This post includes important comments to the following LAB:
https://github.com/sbezo/linux-network-lab-2025.git
Motivation
It is more common to build IPSec on commercial products of known vendors. It is very well documented and almost no surprises here. And You have a support of course;).
But OpenSource is something different, and I wanted to test it…
It is interesting fact, that it is quite difficult to find such complete configuration for IPSec on Linux. I have found just partial configurations, or just IPSec with secret authentication, or mostly broken configurations. So I decided to build this complete LAB with demonstrable end-to-end connectivity.
I’d like to provide something ‘independent’ so no specific lab frameworks. The only prerequisite is docker.
I hope this is also very good start point for further investigation.
Technology stack
There are more frameworks for IPSec and networking handling in Linux of course. This time I choose:
- LibreSwan for IPSec
- FRR for Linux routing
Regarding IPSec I chose:
- modern ‘route based’ VPN with VTI - Virtual Tunnel Interface
- Authentication based on RSA Certificates
- BGP over IPSec is used to control routing between sites
- IKEv2 as control protocol for IPSec
Wrapping it to Docker
The most sexy part for me is a possibility to spin up whole LAB by simple docker compose up
. It is still like a magic for me - who built labs for decades with physical HW and then hypervisors and different simulators looks like miracle. But speed and lightness of containerization technology is absolutely amazing.
There are only 4 important steps in whole LAB:
- Clone repository
- Create certificates (only once needed)
- Spin up docker containers
- Push whole configuration (linux + FRR) by one script
Now it is possible to play with configuration files of LibreSwan. After any change ipsec restart
is needed. Or with FRR configuration.
And magic comes when you want to return to beginning for any reason. You can just run docker compose down
and start from scratch with new LAB. Within few second you have fresh new LAB ready.
Certificates
Certificates part was quite surprisingly most tricky for me.
1. LibreSwan RSA implementation requires using of SAN (subject Alternative Name) in identity certificates. It didn’t want to work without SAN for me.
Because openssl doesn’t support signing CSR with SAN by default, I had to add some magic parameters during certificate creation.
2. NSS (Network Security Services) library is mandatory for using with LibreSwan. I couldn’t make it work without it. So I had to install, initialize NSS first and then add certificates to NSS database.
So apt-get install libnss3-tools
in Dockerfile and
ipsec initnss
pk12util -i /etc/ipsec.d/certs/l2.p12 -d sql:/var/lib/ipsec/nss -K "" -W ""

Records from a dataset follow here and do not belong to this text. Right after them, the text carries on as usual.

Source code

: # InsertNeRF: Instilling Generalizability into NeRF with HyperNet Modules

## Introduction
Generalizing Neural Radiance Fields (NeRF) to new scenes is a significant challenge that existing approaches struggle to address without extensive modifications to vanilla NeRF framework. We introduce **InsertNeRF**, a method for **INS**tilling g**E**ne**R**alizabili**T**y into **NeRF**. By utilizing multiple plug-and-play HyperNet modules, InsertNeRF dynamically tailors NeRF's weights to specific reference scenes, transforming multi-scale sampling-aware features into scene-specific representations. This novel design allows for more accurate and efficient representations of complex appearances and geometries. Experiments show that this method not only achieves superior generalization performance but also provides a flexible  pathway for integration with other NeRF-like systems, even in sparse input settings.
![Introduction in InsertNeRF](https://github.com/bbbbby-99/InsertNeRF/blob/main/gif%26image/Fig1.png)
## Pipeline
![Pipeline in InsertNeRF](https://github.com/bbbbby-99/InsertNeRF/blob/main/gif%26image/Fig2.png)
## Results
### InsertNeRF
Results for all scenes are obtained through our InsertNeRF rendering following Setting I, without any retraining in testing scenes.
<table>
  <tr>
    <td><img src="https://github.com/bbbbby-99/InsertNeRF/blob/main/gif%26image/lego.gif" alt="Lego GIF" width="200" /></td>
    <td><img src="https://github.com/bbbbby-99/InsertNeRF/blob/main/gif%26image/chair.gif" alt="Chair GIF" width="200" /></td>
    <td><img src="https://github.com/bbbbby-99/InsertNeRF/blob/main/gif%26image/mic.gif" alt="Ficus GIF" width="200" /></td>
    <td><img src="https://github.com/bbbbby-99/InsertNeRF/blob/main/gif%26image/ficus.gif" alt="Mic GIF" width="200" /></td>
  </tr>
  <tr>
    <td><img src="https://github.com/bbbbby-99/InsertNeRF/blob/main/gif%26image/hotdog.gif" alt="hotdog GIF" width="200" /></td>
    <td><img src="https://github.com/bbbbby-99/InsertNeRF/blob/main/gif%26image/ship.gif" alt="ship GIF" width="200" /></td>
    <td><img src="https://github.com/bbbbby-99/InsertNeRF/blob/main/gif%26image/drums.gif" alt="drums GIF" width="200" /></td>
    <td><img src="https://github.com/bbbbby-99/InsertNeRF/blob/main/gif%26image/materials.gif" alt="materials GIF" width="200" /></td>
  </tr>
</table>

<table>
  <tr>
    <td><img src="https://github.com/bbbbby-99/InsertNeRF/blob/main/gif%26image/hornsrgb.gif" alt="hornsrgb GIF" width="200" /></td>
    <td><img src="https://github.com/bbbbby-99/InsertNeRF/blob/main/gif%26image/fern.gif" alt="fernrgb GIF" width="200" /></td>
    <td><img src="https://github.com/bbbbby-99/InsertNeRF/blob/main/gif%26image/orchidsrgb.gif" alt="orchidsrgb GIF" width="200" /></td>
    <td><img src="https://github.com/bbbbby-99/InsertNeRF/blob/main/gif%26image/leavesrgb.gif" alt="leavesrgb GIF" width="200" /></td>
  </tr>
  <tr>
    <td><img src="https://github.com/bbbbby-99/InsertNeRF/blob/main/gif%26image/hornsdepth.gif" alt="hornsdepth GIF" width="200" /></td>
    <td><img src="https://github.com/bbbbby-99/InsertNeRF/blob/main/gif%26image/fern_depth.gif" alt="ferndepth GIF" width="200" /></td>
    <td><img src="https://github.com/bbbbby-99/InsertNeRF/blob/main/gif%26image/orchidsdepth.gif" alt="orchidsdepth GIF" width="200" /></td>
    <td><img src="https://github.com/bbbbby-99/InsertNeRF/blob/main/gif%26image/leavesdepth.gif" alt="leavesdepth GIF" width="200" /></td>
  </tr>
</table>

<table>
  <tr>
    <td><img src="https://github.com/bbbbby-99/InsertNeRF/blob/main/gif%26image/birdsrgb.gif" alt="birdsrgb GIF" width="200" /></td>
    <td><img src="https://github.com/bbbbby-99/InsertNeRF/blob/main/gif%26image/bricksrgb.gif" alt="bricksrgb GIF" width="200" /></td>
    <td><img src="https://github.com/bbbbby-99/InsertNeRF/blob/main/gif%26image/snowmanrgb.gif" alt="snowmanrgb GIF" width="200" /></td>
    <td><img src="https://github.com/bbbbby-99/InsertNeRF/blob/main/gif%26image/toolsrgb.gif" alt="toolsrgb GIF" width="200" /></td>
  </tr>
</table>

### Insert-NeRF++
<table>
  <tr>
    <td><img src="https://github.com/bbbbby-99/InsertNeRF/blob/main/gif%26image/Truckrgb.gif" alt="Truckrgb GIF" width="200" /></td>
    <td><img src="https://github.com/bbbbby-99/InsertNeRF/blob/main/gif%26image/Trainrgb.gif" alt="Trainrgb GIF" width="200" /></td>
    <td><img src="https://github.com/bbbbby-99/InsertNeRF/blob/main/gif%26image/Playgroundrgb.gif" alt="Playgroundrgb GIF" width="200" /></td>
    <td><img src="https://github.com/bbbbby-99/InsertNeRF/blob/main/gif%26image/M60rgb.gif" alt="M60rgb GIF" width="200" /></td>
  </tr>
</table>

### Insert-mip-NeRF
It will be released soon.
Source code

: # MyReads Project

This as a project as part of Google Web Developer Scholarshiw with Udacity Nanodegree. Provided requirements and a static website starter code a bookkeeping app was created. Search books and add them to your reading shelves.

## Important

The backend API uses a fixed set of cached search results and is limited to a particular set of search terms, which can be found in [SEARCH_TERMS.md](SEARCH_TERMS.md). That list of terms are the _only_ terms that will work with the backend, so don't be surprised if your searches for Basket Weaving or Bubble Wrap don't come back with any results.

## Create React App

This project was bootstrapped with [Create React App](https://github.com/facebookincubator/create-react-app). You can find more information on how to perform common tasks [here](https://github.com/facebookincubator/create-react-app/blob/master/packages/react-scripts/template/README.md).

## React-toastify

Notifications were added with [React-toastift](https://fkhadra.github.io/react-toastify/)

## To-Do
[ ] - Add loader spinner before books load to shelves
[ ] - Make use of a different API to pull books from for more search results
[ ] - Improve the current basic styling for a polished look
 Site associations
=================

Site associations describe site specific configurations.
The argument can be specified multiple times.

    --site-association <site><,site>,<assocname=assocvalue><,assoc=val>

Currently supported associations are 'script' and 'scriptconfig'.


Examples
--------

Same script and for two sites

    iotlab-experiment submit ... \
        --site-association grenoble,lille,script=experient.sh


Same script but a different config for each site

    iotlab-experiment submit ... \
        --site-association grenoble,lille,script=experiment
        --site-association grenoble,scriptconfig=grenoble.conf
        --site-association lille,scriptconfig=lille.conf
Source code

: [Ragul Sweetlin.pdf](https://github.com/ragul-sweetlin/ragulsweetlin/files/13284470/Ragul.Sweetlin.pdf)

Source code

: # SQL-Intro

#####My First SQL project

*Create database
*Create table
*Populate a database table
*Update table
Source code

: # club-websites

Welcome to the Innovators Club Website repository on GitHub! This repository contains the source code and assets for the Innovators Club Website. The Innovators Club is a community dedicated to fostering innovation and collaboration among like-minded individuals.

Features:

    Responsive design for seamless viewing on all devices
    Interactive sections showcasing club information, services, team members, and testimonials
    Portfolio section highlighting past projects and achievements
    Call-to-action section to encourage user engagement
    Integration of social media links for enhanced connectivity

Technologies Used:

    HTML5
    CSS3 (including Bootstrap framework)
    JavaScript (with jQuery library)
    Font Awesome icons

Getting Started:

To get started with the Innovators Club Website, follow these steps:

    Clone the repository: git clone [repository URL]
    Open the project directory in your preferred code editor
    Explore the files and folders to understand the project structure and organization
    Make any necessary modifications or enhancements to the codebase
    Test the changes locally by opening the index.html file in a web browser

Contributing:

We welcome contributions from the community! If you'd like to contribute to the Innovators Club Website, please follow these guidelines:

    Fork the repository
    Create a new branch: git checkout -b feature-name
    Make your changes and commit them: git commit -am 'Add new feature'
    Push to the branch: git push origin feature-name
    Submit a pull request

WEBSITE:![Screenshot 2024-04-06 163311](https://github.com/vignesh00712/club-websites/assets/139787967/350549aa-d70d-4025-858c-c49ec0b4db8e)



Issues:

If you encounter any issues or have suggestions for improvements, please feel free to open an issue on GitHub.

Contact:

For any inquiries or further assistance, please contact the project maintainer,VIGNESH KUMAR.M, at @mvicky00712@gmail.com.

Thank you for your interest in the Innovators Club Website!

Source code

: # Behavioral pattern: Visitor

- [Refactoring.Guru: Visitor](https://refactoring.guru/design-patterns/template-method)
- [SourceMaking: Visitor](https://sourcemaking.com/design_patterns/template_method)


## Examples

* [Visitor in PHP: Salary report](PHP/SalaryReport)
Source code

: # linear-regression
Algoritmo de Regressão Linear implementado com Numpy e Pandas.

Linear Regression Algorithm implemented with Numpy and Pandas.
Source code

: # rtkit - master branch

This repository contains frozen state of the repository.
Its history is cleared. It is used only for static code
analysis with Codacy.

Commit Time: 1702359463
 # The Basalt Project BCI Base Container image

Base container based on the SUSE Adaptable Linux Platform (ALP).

certutil -M -n "l2.lab" -t "CT,C,C" -d sql:/var/lib/ipsec/nss
certutil -A -n "LabRootCA" -t "CT,C,C" -d sql:/var/lib/ipsec/nss -i /etc/ipsec.d/cacerts/ca.crt
in ipsec configuration file linux_rsa.cfg
Then you can set and check IKE ID identities in LibreSwan configuration file:
leftid="@192.168.0.10"
rightid="@192.168.0.11"
Not sure about other possibilities, like checking SN of certificate, or parameters from FQDN. Documentation is not so clear. I’ll certainly test it later.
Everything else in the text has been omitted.